Through scenery, costumes, and Chris Maravich’s dramatic lighting, Mr. Brown seeks to connect the character of Lucia with the moon and its light which waxes and wanes to dominate the stage. As the ill-fated lovers exchange their secret vows by the moonlight, the audience cannot escape Shakespeare’s words for Juliet as a premonition not to ” swear by the moon, the inconstant moon”.

This Lucia eschews traditional notions of stage balance in stage compositions, keeps stage movement and pantomimic dramatization, with the exception of sword play more dance than combat, to an absolute minimum. Stage properties are few – shawls, bloody bed sheet, flowers, letters, swords – and employed more for their symbolic significance than for their literal uses.

Maestro Enrique Mazzola immediately takes strong control with the haunting Prelude which begins the tragedy. The thrilled audience greeted his return after intermission with shouts of, “Bravo, Maestro!”

The singing is uniformly excellent, especially the Lyric chorus, again led by Chorus Master Michael Black. Conductor Enrique Mazzola gives the score a majestic dynamic interpretation. The famous sextet, “Chi mi frena in tal momento, Chi tronco dell’ire il corso” is a clear highlight of the evening.
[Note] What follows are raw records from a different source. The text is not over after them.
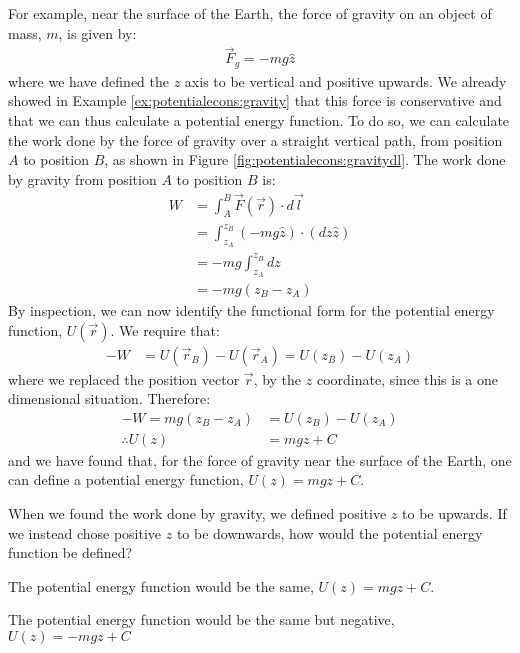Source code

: For example, near the surface of the Earth, the force of gravity on an object of mass, $m$, is given by:
\begin{align*}
\vec F_g = -mg \hat z
\end{align*}
where we have defined the $z$ axis to be vertical and positive upwards. We already showed in Example \ref{ex:potentialecons:gravity} that this force is conservative and that we can thus calculate a potential energy function. To do so, we can calculate the work done by the force of gravity over a straight vertical path, from position $A$ to position $B$, as shown in Figure \ref{fig:potentialecons:gravitydl}.
The work done by gravity from position $A$ to position $B$ is:
\begin{align*}
W &= \int_A^B \vec F(\vec r) \cdot d\vec l\\
&= \int_{z_A}^{z_B} ( -mg \hat z) \cdot (dz \hat z) \\
&= -mg \int_{z_A}^{z_B} dz\\
&= -mg(z_B-z_A) 
\end{align*} 
By inspection, we can now identify the functional form for the potential energy function, $U(\vec r)$. We require that:
\begin{align*}
-W &= U(\vec r_B) - U(\vec r_A) = U(z_B) - U(z_A)
\end{align*}
where we replaced the position vector $\vec r$, by the $z$ coordinate, since this is a one dimensional situation. Therefore:
\begin{align*}
-W=mg(z_B-z_A)&= U(z_B) - U(z_A)\\
\therefore U(z) &= mgz + C
\end{align*} 
and we have found that, for the force of gravity near the surface of the Earth, one can define a potential energy function, $U(z) = mgz +C$.

\begin{checkpoint}
\begin{MCquestion}{When we found the work done by gravity, we defined positive $z$ to be upwards. If we instead chose positive $z$ to be downwards, how would the potential energy function be defined?}
\item The potential energy function would be the same, $U(z)=mgz+C$.
\item The potential energy function would be the same but negative, $U(z)=-mgz+C$ \correct
\end{MCquestion}
\end{checkpoint}

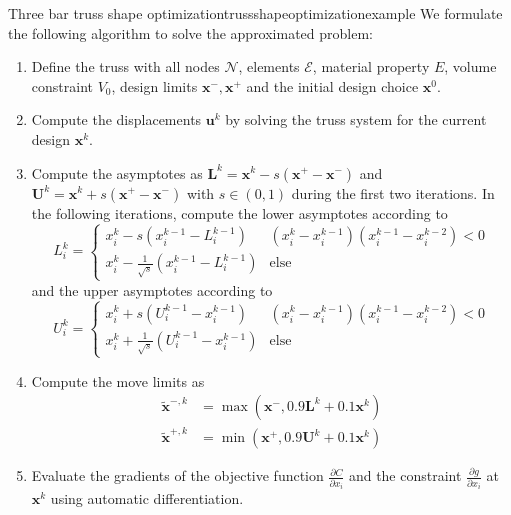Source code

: \begin{example}{Three bar truss shape optimization}{trussshapeoptimizationexample}
    We formulate the following algorithm to solve the approximated problem: 
    \begin{enumerate}
        \item Define the truss with all nodes $\mathcal{N}$, elements $\mathcal{E}$, material property $E$, volume constraint $V_0$, design limits $\mathbf{x}^-, \mathbf{x}^+$ and the initial design choice $\mathbf{x}^0$.
        \item Compute the displacements $\mathbf{u}^k$ by solving the truss system for the current design $\mathbf{x}^k$.
        \item Compute the asymptotes as $\mathbf{L}^k =\mathbf{x}^k - s (\mathbf{x}^+ - \mathbf{x}^-)$ and $\mathbf{U}^k =\mathbf{x}^k + s (\mathbf{x}^+ - \mathbf{x}^-)$ with $s \in (0,1)$ during the first two iterations. In the following iterations, compute the lower asymptotes according to 
        \begin{equation}
            L^k_i = 
            \begin{cases}
                x^k_i - s  (x^{k-1}_i-L^{k-1}_i) & (x_i^k-x_i^{k-1})(x_i^{k-1}-x_i^{k-2}) < 0\\
                x^k_i - \frac{1}{\sqrt{s}}  (x^{k-1}_i-L^{k-1}_i) & \text{else}
            \end{cases}
        \end{equation}
        and the upper asymptotes according to 
        \begin{equation}
            U^k_i = 
            \begin{cases}
                x^k_i + s  (U^{k-1}_i-x^{k-1}_i) & (x_i^k-x_i^{k-1})(x_i^{k-1}-x_i^{k-2}) < 0\\
                x^k_i + \frac{1}{\sqrt{s}}  (U^{k-1}_i-x^{k-1}_i) & \text{else}
            \end{cases}
        \end{equation}

        \item Compute the move limits as 
        \begin{align}
            \tilde{\mathbf{x}}^{-,k} &= \max(\mathbf{x}^-,  0.9 \mathbf{L}^k + 0.1 \mathbf{x}^k) \\
            \tilde{\mathbf{x}}^{+,k} &= \min(\mathbf{x}^+,  0.9 \mathbf{U}^k + 0.1 \mathbf{x}^k)
        \end{align}

        \item Evaluate the gradients of the objective function $\frac{\partial C}{\partial x_i}$ and the constraint $\frac{\partial g}{\partial x_i}$ at $\mathbf{x}^k$ using automatic differentiation. 


\end{enumerate}
\end{example}
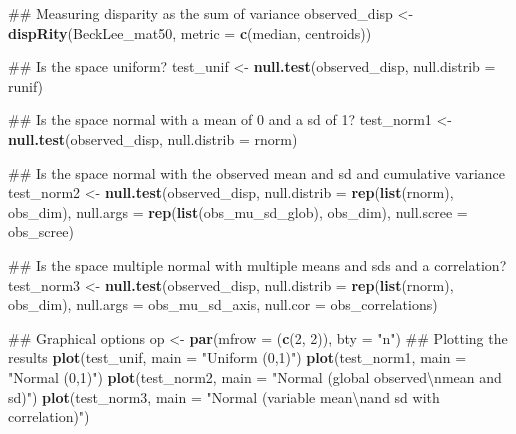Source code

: \documentclass[]{book}
\newenvironment{Shaded}{\begin{snugshade}}{\end{snugshade}}
\newcommand{\KeywordTok}[1]{\textcolor[rgb]{0.13,0.29,0.53}{\textbf{#1}}}
\newcommand{\DataTypeTok}[1]{\textcolor[rgb]{0.13,0.29,0.53}{#1}}
\newcommand{\DecValTok}[1]{\textcolor[rgb]{0.00,0.00,0.81}{#1}}
\newcommand{\CharTok}[1]{\textcolor[rgb]{0.31,0.60,0.02}{#1}}
\newcommand{\StringTok}[1]{\textcolor[rgb]{0.31,0.60,0.02}{#1}}
\newcommand{\NormalTok}[1]{#1}
\theoremstyle{definition}
\theoremstyle{definition}
\theoremstyle{remark}
\begin{document}
\begin{Shaded}
\begin{Highlighting}[]
\NormalTok{## Measuring disparity as the sum of variance}
\NormalTok{observed_disp <-}\StringTok{ }\KeywordTok{dispRity}\NormalTok{(BeckLee_mat50, }\DataTypeTok{metric =} \KeywordTok{c}\NormalTok{(median, centroids))}

\NormalTok{## Is the space uniform?}
\NormalTok{test_unif <-}\StringTok{ }\KeywordTok{null.test}\NormalTok{(observed_disp, }\DataTypeTok{null.distrib =}\NormalTok{ runif)}

\NormalTok{## Is the space normal with a mean of 0 and a sd of 1?}
\NormalTok{test_norm1 <-}\StringTok{ }\KeywordTok{null.test}\NormalTok{(observed_disp, }\DataTypeTok{null.distrib =}\NormalTok{ rnorm)}

\NormalTok{## Is the space normal with the observed mean and sd and cumulative variance}
\NormalTok{test_norm2 <-}\StringTok{ }\KeywordTok{null.test}\NormalTok{(observed_disp, }\DataTypeTok{null.distrib =} \KeywordTok{rep}\NormalTok{(}\KeywordTok{list}\NormalTok{(rnorm), obs_dim),}
                        \DataTypeTok{null.args =} \KeywordTok{rep}\NormalTok{(}\KeywordTok{list}\NormalTok{(obs_mu_sd_glob), obs_dim),}
                        \DataTypeTok{null.scree =}\NormalTok{ obs_scree)}

\NormalTok{## Is the space multiple normal with multiple means and sds and a correlation?}
\NormalTok{test_norm3 <-}\StringTok{ }\KeywordTok{null.test}\NormalTok{(observed_disp, }\DataTypeTok{null.distrib =} \KeywordTok{rep}\NormalTok{(}\KeywordTok{list}\NormalTok{(rnorm), obs_dim),}
                        \DataTypeTok{null.args =}\NormalTok{ obs_mu_sd_axis, }\DataTypeTok{null.cor =}\NormalTok{ obs_correlations)}


\NormalTok{## Graphical options}
\NormalTok{op <-}\StringTok{ }\KeywordTok{par}\NormalTok{(}\DataTypeTok{mfrow =}\NormalTok{ (}\KeywordTok{c}\NormalTok{(}\DecValTok{2}\NormalTok{, }\DecValTok{2}\NormalTok{)), }\DataTypeTok{bty =} \StringTok{"n"}\NormalTok{)}
\NormalTok{## Plotting the results}
\KeywordTok{plot}\NormalTok{(test_unif, }\DataTypeTok{main =} \StringTok{"Uniform (0,1)"}\NormalTok{)}
\KeywordTok{plot}\NormalTok{(test_norm1, }\DataTypeTok{main =} \StringTok{"Normal (0,1)"}\NormalTok{)}
\KeywordTok{plot}\NormalTok{(test_norm2, }\DataTypeTok{main =} \StringTok{"Normal (global observed}\CharTok{\textbackslash{}n}\StringTok{mean and sd)"}\NormalTok{)}
\KeywordTok{plot}\NormalTok{(test_norm3, }\DataTypeTok{main =} \StringTok{"Normal (variable mean}\CharTok{\textbackslash{}n}\StringTok{and sd with correlation)"}\NormalTok{)}
\end{Highlighting}
\end{Shaded}
\end{document}
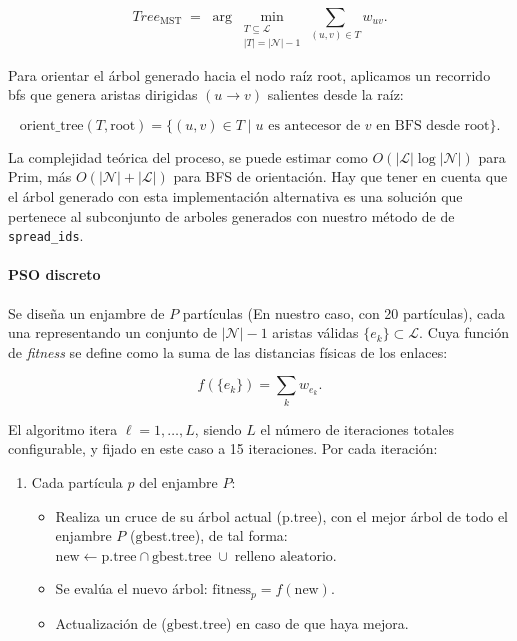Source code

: \begin{equation}
Tree_{\mathrm{MST}} \;=\;\arg\min_{\substack{T\subseteq \mathcal{L}\\|T|=|\mathcal{N}|-1}} 
\sum_{(u,v)\in T} w_{uv}.
\end{equation}

Para orientar el árbol generado hacia el nodo raíz \(\mathrm{root}\), aplicamos un recorrido \gls{bfs} que genera aristas dirigidas \((u\!\to\!v)\) salientes desde la raíz:

\begin{equation}
\mathrm{orient\_tree}(T,\mathrm{root}) = \{(u,v)\in T \mid u \text{ es antecesor de } v \text{ en BFS desde root}\}.
\end{equation}

La complejidad teórica del proceso, se puede estimar como \(O(|\mathcal{L}|\log|\mathcal{N}|)\) para Prim, más \(O(|\mathcal{N}|+|\mathcal{L}|)\) para BFS de orientación. Hay que tener en cuenta que el árbol generado con esta implementación alternativa es una solución que pertenece al subconjunto de arboles generados con nuestro método de de \texttt{spread\_ids}.



\paragraph{PSO discreto} Se diseña un enjambre de \(P\) partículas (En nuestro caso, con 20 partículas), cada una representando un conjunto  de \(|\mathcal{N}|-1\) aristas válidas \(\{e_k\}\subset \mathcal{L}\). Cuya función de \emph{fitness} se define como la suma de las distancias físicas de los enlaces:

\begin{equation}
f(\{e_k\}) = \sum_k w_{e_k}.
\end{equation}

El algoritmo itera \(\ell=1,\dots,L\), siendo $L$ el número de iteraciones totales configurable, y fijado en este caso a 15 iteraciones. Por cada iteración:

\begin{enumerate}
  \item Cada partícula \(p\) del enjambre \(P\):  
    \begin{itemize}
      \item Realiza un cruce de su árbol actual ($\mathrm{p.tree}$), con el mejor árbol de todo el enjambre \(P\) ($\mathrm{gbest.tree}$), de tal forma:  
      \(\mathrm{new} \leftarrow \mathrm{p.tree}\cap \mathrm{gbest.tree}\;\cup\;\text{relleno aleatorio}\).
      \item Se evalúa el nuevo árbol: \(\mathrm{fitness}_p = f(\mathrm{new})\).
      \item Actualización de ($\mathrm{gbest.tree}$) en caso de que haya mejora.
    \end{itemize}
\end{enumerate}

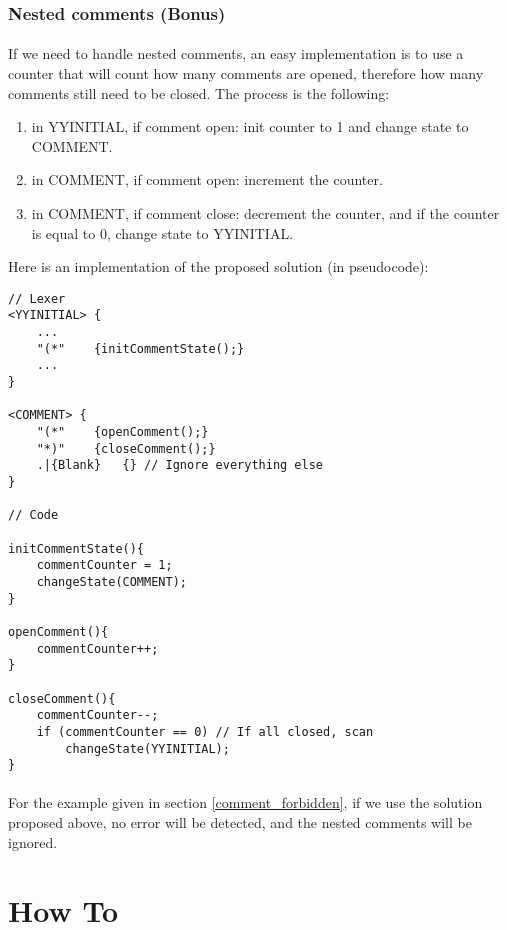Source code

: \documentclass[letterpaper]{article}
\begin{document}
\subsubsection{Nested comments (Bonus)}

\paragraph{}
If we need to handle nested comments, an easy implementation is to use a
counter that will count how many comments are opened, therefore how many
comments still need to be closed. The process is the following:
\begin{enumerate}
    \item in YYINITIAL, if comment open: init counter to 1 and change state
    to COMMENT.
    \item in COMMENT, if comment open: increment the counter.
    \item in COMMENT, if comment close: decrement the counter, and
    if the counter is equal to 0, change state to YYINITIAL.
\end{enumerate}

Here is an implementation of the proposed solution (in pseudocode): \\
\begin{lstlisting}[frame=single]
// Lexer
<YYINITIAL> {
    ...
    "(*"    {initCommentState();}
    ...
}

<COMMENT> {
    "(*"    {openComment();}
    "*)"    {closeComment();}
    .|{Blank}   {} // Ignore everything else
}

// Code

initCommentState(){
    commentCounter = 1;
    changeState(COMMENT);
}

openComment(){
    commentCounter++;
}

closeComment(){
    commentCounter--;
    if (commentCounter == 0) // If all closed, scan
        changeState(YYINITIAL);
}

\end{lstlisting}

\paragraph{}
For the example given in section \ref{comment_forbidden}, if we use the
solution proposed above, no error will be detected, and the nested
comments will be ignored.

\section{How To}
\end{document}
Matthew Di Bacttista (Normanno), Quinn Kelsey (Lord Ashton), Adrien Sampetrean (Raimondo), Lindsay Metzger (Alisa), and Jonathan Johnson (Lord Arturo) do far more than support the magnificently-voiced star-crossed, or in this case, “moon-crossed” lovers, Piotr Beczala (Edgardo) and Albina Shagimuratova (Lucia). This duo  may well be the Lucia and Edgardo of our generation.

While Mr. Beczala gives an impassioned Edgardo full scope, Ms. Shagimuratova employs the advice of Chicago’s acting sage, David Mamet: “say the words as simply as possible, in an attempt to accomplish a goal like that delineated by the author.”[i] Her performance is pure, devoid of any irrelevant or extraneous emoting, indicating, or embellished drama in her voice. All of her emotion comes directly from her adherence to Donizetti’s score. The infamous Mad Scene is simply thrilling as the beautifully executed flute obbligato (Marie Tachouet) merges with Lucia’s voice, just as the lovers had hoped to do physically. Ms. Shagimuratova’s descent into madness is as moving as it is imaginatively thought-out. She shockingly ends the famous set piece sitting on the edge of the Civic Opera House stage, lost, frightened, and alone.

Mr. Beczala knocks the great final aria “Tu che a Dio spiegasti l’ali” out of the park to thunderous applause.

If you have only heard Lucia Di Lammermoor in an amplified or recorded mode, you owe yourself the thrill of hearing the famous music unfiltered as it cascades through the proscenium arch of the Civic Opera House stage. The Lyric Opera’s production is an event you will not soon forget.

[i] David Mamet. True and false. Heresy and Common Sense for the Actor. New York: Pantheon Books, 1997.